[Collected data]

[Start of Attachment]

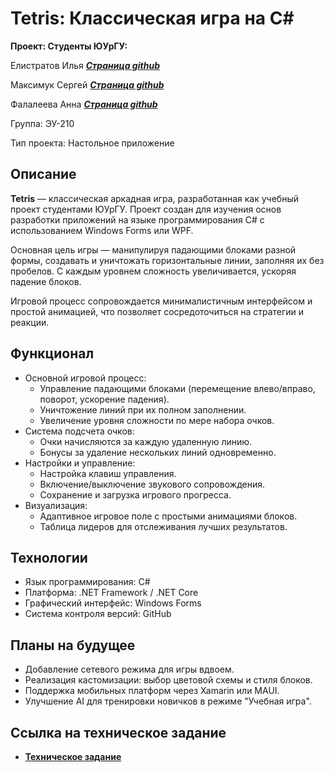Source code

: # Tetris: Классическая игра на C#
**Проект:  Студенты ЮУрГУ:**  

Елистратов Илья [***Страница github***](https://github.com/Ilua01)  

Максимук Сергей [***Страница github***](https://github.com/SergeyKaef)  

Фалалеева Анна [***Страница github***](https://github.com/Anyutka5)  

Группа: ЭУ-210  

Тип проекта: Настольное приложение

## **Описание**  
**Tetris** — классическая аркадная игра, разработанная как учебный проект студентами ЮУрГУ. Проект создан для изучения основ разработки приложений на языке программирования C# с использованием Windows Forms или WPF.  

Основная цель игры — манипулируя падающими блоками разной формы, создавать и уничтожать горизонтальные линии, заполняя их без пробелов. С каждым уровнем сложность увеличивается, ускоряя падение блоков.  

Игровой процесс сопровождается минималистичным интерфейсом и простой анимацией, что позволяет сосредоточиться на стратегии и реакции.  

## **Функционал**  
- Основной игровой процесс:
	- Управление падающими блоками (перемещение влево/вправо, поворот, ускорение падения).
	- Уничтожение линий при их полном заполнении.
    - Увеличение уровня сложности по мере набора очков.
-	Система подсчета очков:
	- Очки начисляются за каждую удаленную линию.
	- Бонусы за удаление нескольких линий одновременно.
-	Настройки и управление:
	- Настройка клавиш управления.
	- Включение/выключение звукового сопровождения.
	- Сохранение и загрузка игрового прогресса.
-	Визуализация:
	- Адаптивное игровое поле с простыми анимациями блоков.
	- Таблица лидеров для отслеживания лучших результатов.

## **Технологии**
-	Язык программирования: C#
-	Платформа: .NET Framework / .NET Core
-	Графический интерфейс: Windows Forms 
-	Система контроля версий: GitHub

## **Планы на будущее**
-	Добавление сетевого режима для игры вдвоем.
-	Реализация кастомизации: выбор цветовой схемы и стиля блоков.
-	Поддержка мобильных платформ через Xamarin или MAUI.
-	Улучшение AI для тренировки новичков в режиме "Учебная игра".  
## **Ссылка на техническое задание**
- [**Техническое задание**](https://github.com/SergeyKaef/Salkov_Project/blob/8334e732b08a1d58f93bf8a0bd8e33ef455a318a/%D0%A2%D0%B5%D1%85%D0%BD%D0%B8%D1%87%D0%B5%D1%81%D0%BA%D0%BE%D0%B5%20%D0%B7%D0%B0%D0%B4%D0%B0%D0%BD%D0%B8%D0%B5.md)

[End of Attachment]

> [WHAT THE TASK REQUIRES] Looking back over the records above, in how many lines does the word "линий" occur? Give the number alone.

> [OUTPUT OF THE EXERCISE] 2